St. Louis Fed President James Bullard speaks about the U.S. economy during an interview in New York
FILE PHOTO: St. Louis Fed President James Bullard speaks about the U.S. economy during an interview in New York February 26, 2015. REUTERS/Lucas Jackson

November 8, 2021

(Reuters) -St. Louis Federal Reserve Bank President James Bullard on Monday said he expects the Fed to raise interest rates twice in 2022 after it wraps up its bond-buying taper mid-year, though he said if needed the Fed could speed up that timeline to end the taper in the first quarter.

“If inflation is more persistent than we are saying right now, then I think we may have to take a little sooner action in order to keep inflation under control,” Bullard said in an interview on Fox Business Network. Asked if the Fed could then raise rates three or four times next year, Bullard said “that is not my base case right now.”

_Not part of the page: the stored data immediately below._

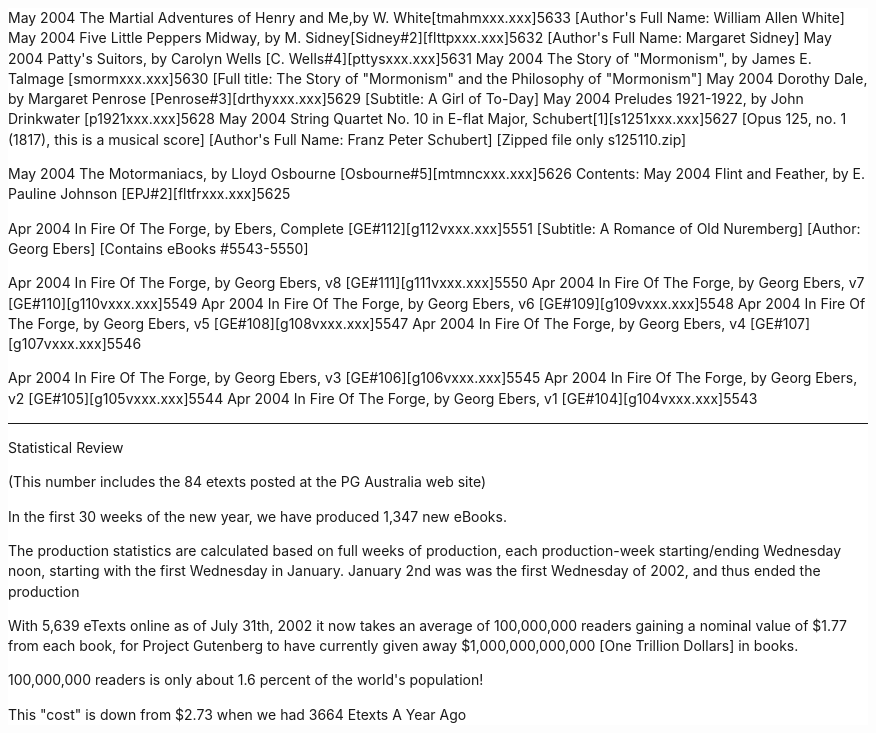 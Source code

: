 May 2004 The Martial Adventures of Henry and Me,by W. White[tmahmxxx.xxx]5633
[Author's Full Name: William Allen White]
May 2004 Five Little Peppers Midway, by M. Sidney[Sidney#2][flttpxxx.xxx]5632
[Author's Full Name: Margaret Sidney]
May 2004 Patty's Suitors, by Carolyn Wells     [C. Wells#4][pttysxxx.xxx]5631
May 2004 The Story of "Mormonism", by James E. Talmage     [smormxxx.xxx]5630
[Full title: The Story of "Mormonism" and the Philosophy of "Mormonism"]
May 2004 Dorothy Dale, by Margaret Penrose      [Penrose#3][drthyxxx.xxx]5629
[Subtitle: A Girl of To-Day]
May 2004 Preludes 1921-1922, by John Drinkwater            [p1921xxx.xxx]5628
May 2004 String Quartet No. 10 in E-flat Major, Schubert[1][s1251xxx.xxx]5627
[Opus 125, no. 1 (1817), this is a musical score]
[Author's Full Name: Franz Peter Schubert]
[Zipped file only s125110.zip]

May 2004 The Motormaniacs, by Lloyd Osbourne   [Osbourne#5][mtmncxxx.xxx]5626
Contents:
May 2004 Flint and Feather, by E. Pauline Johnson   [EPJ#2][fltfrxxx.xxx]5625


Apr 2004 In Fire Of The Forge,  by Ebers, Complete [GE#112][g112vxxx.xxx]5551
[Subtitle: A Romance of Old Nuremberg]
[Author: Georg Ebers] [Contains eBooks #5543-5550]

Apr 2004 In Fire Of The Forge,  by Georg Ebers, v8 [GE#111][g111vxxx.xxx]5550
Apr 2004 In Fire Of The Forge,  by Georg Ebers, v7 [GE#110][g110vxxx.xxx]5549
Apr 2004 In Fire Of The Forge,  by Georg Ebers, v6 [GE#109][g109vxxx.xxx]5548
Apr 2004 In Fire Of The Forge,  by Georg Ebers, v5 [GE#108][g108vxxx.xxx]5547
Apr 2004 In Fire Of The Forge,  by Georg Ebers, v4 [GE#107][g107vxxx.xxx]5546

Apr 2004 In Fire Of The Forge,  by Georg Ebers, v3 [GE#106][g106vxxx.xxx]5545
Apr 2004 In Fire Of The Forge,  by Georg Ebers, v2 [GE#105][g105vxxx.xxx]5544
Apr 2004 In Fire Of The Forge,  by Georg Ebers, v1 [GE#104][g104vxxx.xxx]5543


***

Statistical Review

(This number includes the 84 etexts posted at the PG Australia web site)


In the first 30 weeks of the new year, we have produced 1,347 new eBooks.



The production statistics are calculated based on full weeks of
production, each production-week starting/ending Wednesday noon,
starting with the first Wednesday in January.  January 2nd was
was the first Wednesday of 2002, and thus ended the production

With 5,639 eTexts online as of July 31th, 2002 it now takes an average
of 100,000,000 readers gaining a nominal value of $1.77 from each book,
for Project Gutenberg to have currently given away $1,000,000,000,000
[One Trillion Dollars] in books.

100,000,000 readers is only about 1.6 percent of the world's population!

This "cost" is down from $2.73 when we had 3664 Etexts A Year Ago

The Fed has already “done a lot to move the policy in a more hawkish direction,” he said, with the Fed’s plan to pare its asset purchases, announced last week, starting earlier and projected to end sooner than had been anticipated just six months earlier.

Bullard has been among the Fed’s biggest advocates for an earlier end to the Fed’s policy easing, given his worries that inflation may not moderate as quickly or as much as many of his colleagues think it will.

The U.S. economy, he said, will likely grow at a faster than 4% pace in 2022, pushing the unemployment rate down to below 4% in the first quarter. The global supply chain disruptions that are seen as the main cause for currently high inflation are likely to persist throughout next year, he said.

The U.S. labor market is already one of the hottest in the post-World War II era, he said, and it’s not likely that the 3 million people he estimates retired during the pandemic will return to the workforce, leaving labor supply tight.

“We are going to see downward pressure on the unemployment rate and we are going to continue to see a very hot jobs market with compensation rising,” he said. “We’ve got quite a bit of inflation here…we definitely want to see that come down closer to our inflation target.”